Does Ichnatun Ni Soe

Belum menuliskan informasi profilenya.

Selengkapnya
Navigasi Web
Belajar dari Bangsa Vietnam

Belajar dari Bangsa Vietnam

Sebelum penugasan di Bangkok, saya menghadap salah satu pejabat di Kementerian Luar Negeri. Saat itu beliau menyampaikan bahwa saya sangat beruntung, karena ditugaskan di Bangkok. Kota itu tidak terlalu jauh berbeda dengan Jakarta. Beliau menyampaikan bahwa beliau pernah ditugaskan di Vietnam. Hal yang paling saya ingat adalah ketika anak-anak beliau kecewa sesampai di bandara Ho Chi Minh, Vietnam. Suasananya sama seperti di desa-desa di Indonesia, saya mengunjunginya pada tahun 2011.

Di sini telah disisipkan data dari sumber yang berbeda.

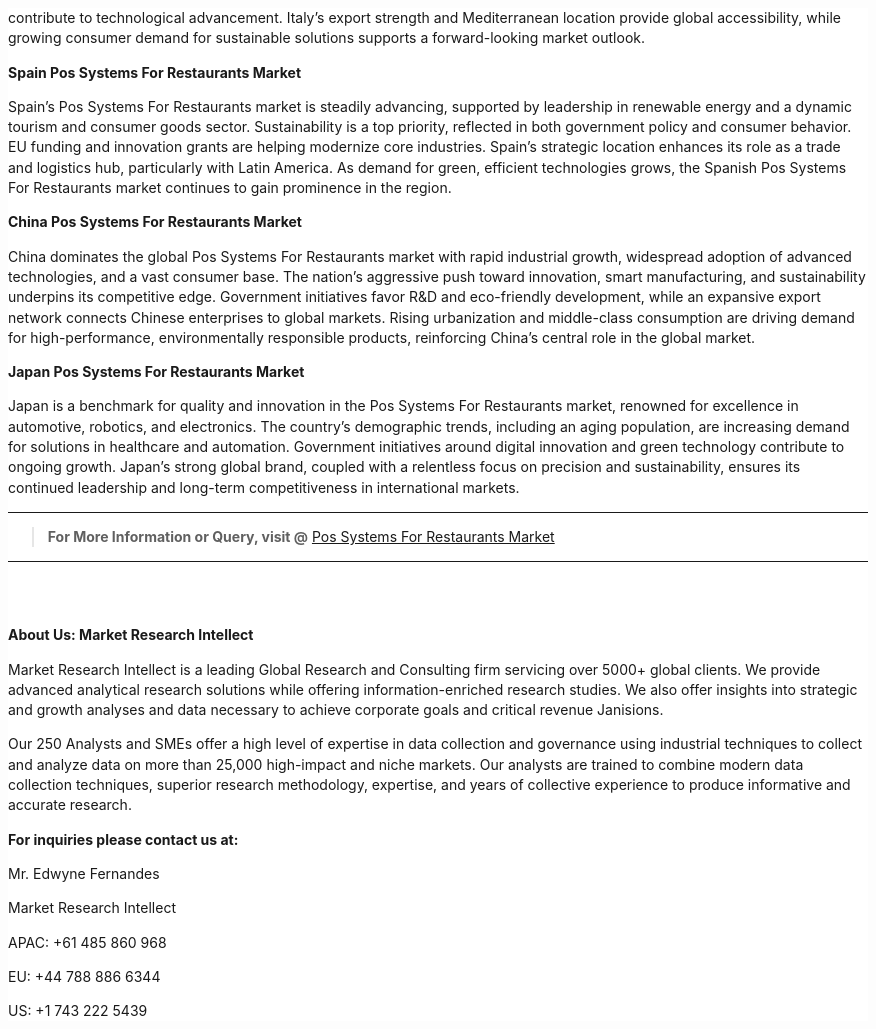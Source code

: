 contribute to technological advancement. Italy&rsquo;s export strength and Mediterranean location provide global accessibility, while growing consumer demand for sustainable solutions supports a forward-looking market outlook.</p><p class="" data-start="4424" data-end="4975"><strong data-start="4424" data-end="4445">Spain Pos Systems For Restaurants Market</strong></p><p class="" data-start="4424" data-end="4975">Spain&rsquo;s Pos Systems For Restaurants market is steadily advancing, supported by leadership in renewable energy and a dynamic tourism and consumer goods sector. Sustainability is a top priority, reflected in both government policy and consumer behavior. EU funding and innovation grants are helping modernize core industries. Spain&rsquo;s strategic location enhances its role as a trade and logistics hub, particularly with Latin America. As demand for green, efficient technologies grows, the Spanish Pos Systems For Restaurants market continues to gain prominence in the region.</p><p class="" data-start="4977" data-end="5589"><strong data-start="4977" data-end="4998">China Pos Systems For Restaurants Market</strong></p><p class="" data-start="4977" data-end="5589">China dominates the global Pos Systems For Restaurants market with rapid industrial growth, widespread adoption of advanced technologies, and a vast consumer base. The nation&rsquo;s aggressive push toward innovation, smart manufacturing, and sustainability underpins its competitive edge. Government initiatives favor R&amp;D and eco-friendly development, while an expansive export network connects Chinese enterprises to global markets. Rising urbanization and middle-class consumption are driving demand for high-performance, environmentally responsible products, reinforcing China&rsquo;s central role in the global market.</p><p class="" data-start="5591" data-end="6162"><strong data-start="5591" data-end="5612">Japan Pos Systems For Restaurants Market</strong></p><p class="" data-start="5591" data-end="6162">Japan is a benchmark for quality and innovation in the Pos Systems For Restaurants market, renowned for excellence in automotive, robotics, and electronics. The country&rsquo;s demographic trends, including an aging population, are increasing demand for solutions in healthcare and automation. Government initiatives around digital innovation and green technology contribute to ongoing growth. Japan&rsquo;s strong global brand, coupled with a relentless focus on precision and sustainability, ensures its continued leadership and long-term competitiveness in international markets.</p><hr /><blockquote><p><span class="font-[700]"><strong>For More Information or Query, visit&nbsp;@</strong>&nbsp;</span><span class="font-[700]"><a href="https://www.marketresearchintellect.com/product/global-pos-systems-for-restaurants-market-size-and-forecast/?utm_source=Linkedin&utm_medium=041" target="_blank" data-tracking-control-name="article-ssr-frontend-pulse_little-text-block" data-tracking-will-navigate="" data-test-link="">Pos Systems For Restaurants Market</a></span></p></blockquote><hr /><h3>&nbsp;</h3><p><strong><span class="font-[700]">About Us: Market Research Intellect</span></strong></p><p><span class="">Market Research Intellect is a leading Global Research and Consulting firm servicing over 5000+ global clients. We provide advanced analytical research solutions while offering information-enriched research studies.&nbsp;</span>We also offer insights into strategic and growth analyses and data necessary to achieve corporate goals and critical revenue Janisions.</p><p><span class="">Our 250 Analysts and SMEs offer a high level of expertise in data collection and governance using industrial techniques to collect and analyze data on more than 25,000 high-impact and niche markets. Our analysts are trained to combine modern data collection techniques, superior research methodology, expertise, and years of collective experience to produce informative and accurate research.</span></p><p><strong>For inquiries please contact us at:</strong></p><p>Mr. Edwyne Fernandes</p><p>Market Research Intellect</p><p>APAC: +61 485 860 968</p><p>EU: +44 788 886 6344</p><p>US: +1 743 222 5439</p>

Turun dari pesawat di bandara Ho Chi Minh, Vietnam, saya sangat kagum kepada bangsa Vietnam. Para gadis dan wanita mengenakan pakaian tradisional sehari-hari. Tidak banyak mobil yang saya jumpai di jalan. Sebagian besar orang lebih memilih mengendarai motor ketika bepergian. Ada banyak sekali persimpangan jalan di sana, namun saya tidak menjumpai satu pengemispun.

Selama kunjungan di Vietnam, saya mengunjungi tempat-tempat peninggalan perang, museum, pasar tradisional, dan pusat kerajinan. Dalam hati saya bertanya, mengapa saya hanya diajak ke tempat-tempat yang tidak menarik sama sekali. Apa yang bisa saya nikmati?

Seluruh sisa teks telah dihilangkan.